[Collected data entries]
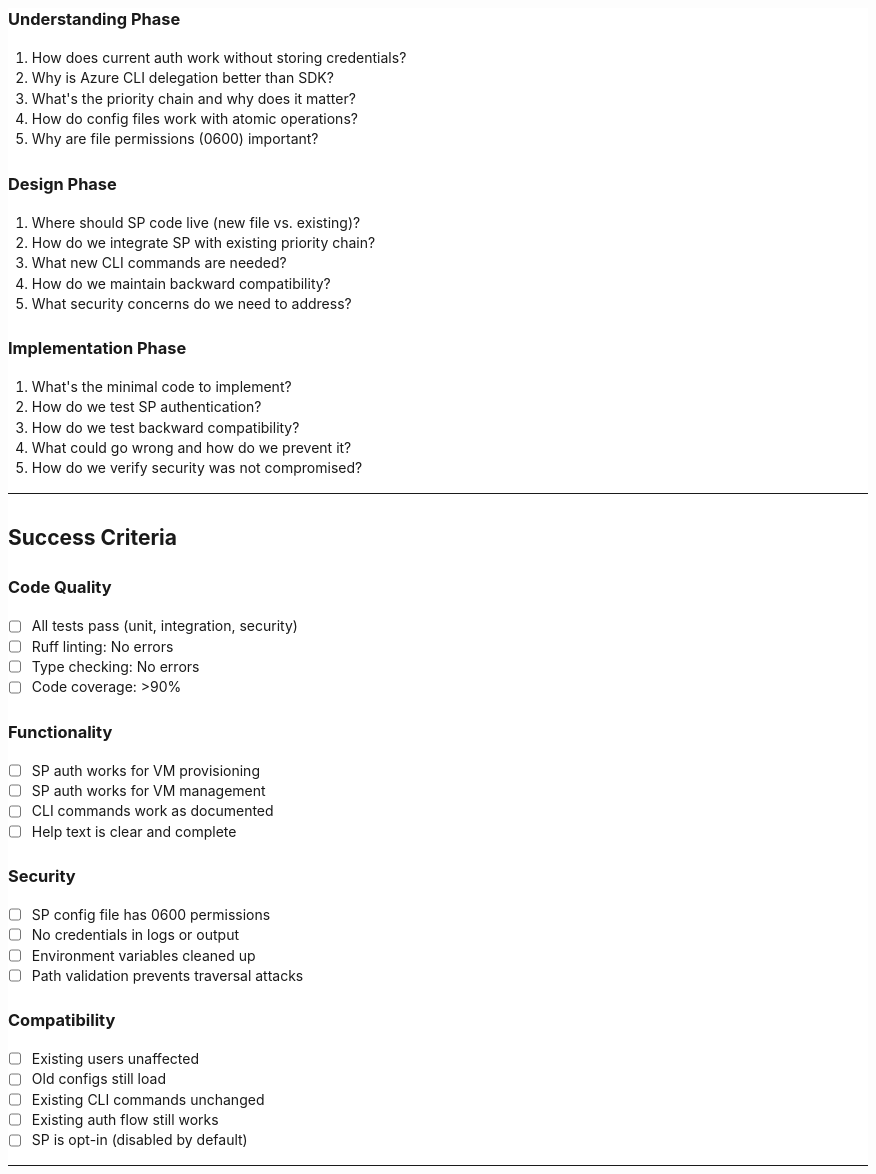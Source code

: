 ### Understanding Phase
1. How does current auth work without storing credentials?
2. Why is Azure CLI delegation better than SDK?
3. What's the priority chain and why does it matter?
4. How do config files work with atomic operations?
5. Why are file permissions (0600) important?

### Design Phase
1. Where should SP code live (new file vs. existing)?
2. How do we integrate SP with existing priority chain?
3. What new CLI commands are needed?
4. How do we maintain backward compatibility?
5. What security concerns do we need to address?

### Implementation Phase
1. What's the minimal code to implement?
2. How do we test SP authentication?
3. How do we test backward compatibility?
4. What could go wrong and how do we prevent it?
5. How do we verify security was not compromised?

---

## Success Criteria

### Code Quality
- [ ] All tests pass (unit, integration, security)
- [ ] Ruff linting: No errors
- [ ] Type checking: No errors
- [ ] Code coverage: >90%

### Functionality
- [ ] SP auth works for VM provisioning
- [ ] SP auth works for VM management
- [ ] CLI commands work as documented
- [ ] Help text is clear and complete

### Security
- [ ] SP config file has 0600 permissions
- [ ] No credentials in logs or output
- [ ] Environment variables cleaned up
- [ ] Path validation prevents traversal attacks

### Compatibility
- [ ] Existing users unaffected
- [ ] Old configs still load
- [ ] Existing CLI commands unchanged
- [ ] Existing auth flow still works
- [ ] SP is opt-in (disabled by default)

---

## EXERCISE DIRECTIONS
Copy each entry exactly as written, and drop the pictures from the copy.

## SOLVED EXERCISE
Source code

: ### Understanding Phase
1. How does current auth work without storing credentials?
2. Why is Azure CLI delegation better than SDK?
3. What's the priority chain and why does it matter?
4. How do config files work with atomic operations?
5. Why are file permissions (0600) important?

### Design Phase
1. Where should SP code live (new file vs. existing)?
2. How do we integrate SP with existing priority chain?
3. What new CLI commands are needed?
4. How do we maintain backward compatibility?
5. What security concerns do we need to address?

### Implementation Phase
1. What's the minimal code to implement?
2. How do we test SP authentication?
3. How do we test backward compatibility?
4. What could go wrong and how do we prevent it?
5. How do we verify security was not compromised?

---

## Success Criteria

### Code Quality
- [ ] All tests pass (unit, integration, security)
- [ ] Ruff linting: No errors
- [ ] Type checking: No errors
- [ ] Code coverage: >90%

### Functionality
- [ ] SP auth works for VM provisioning
- [ ] SP auth works for VM management
- [ ] CLI commands work as documented
- [ ] Help text is clear and complete

### Security
- [ ] SP config file has 0600 permissions
- [ ] No credentials in logs or output
- [ ] Environment variables cleaned up
- [ ] Path validation prevents traversal attacks

### Compatibility
- [ ] Existing users unaffected
- [ ] Old configs still load
- [ ] Existing CLI commands unchanged
- [ ] Existing auth flow still works
- [ ] SP is opt-in (disabled by default)

---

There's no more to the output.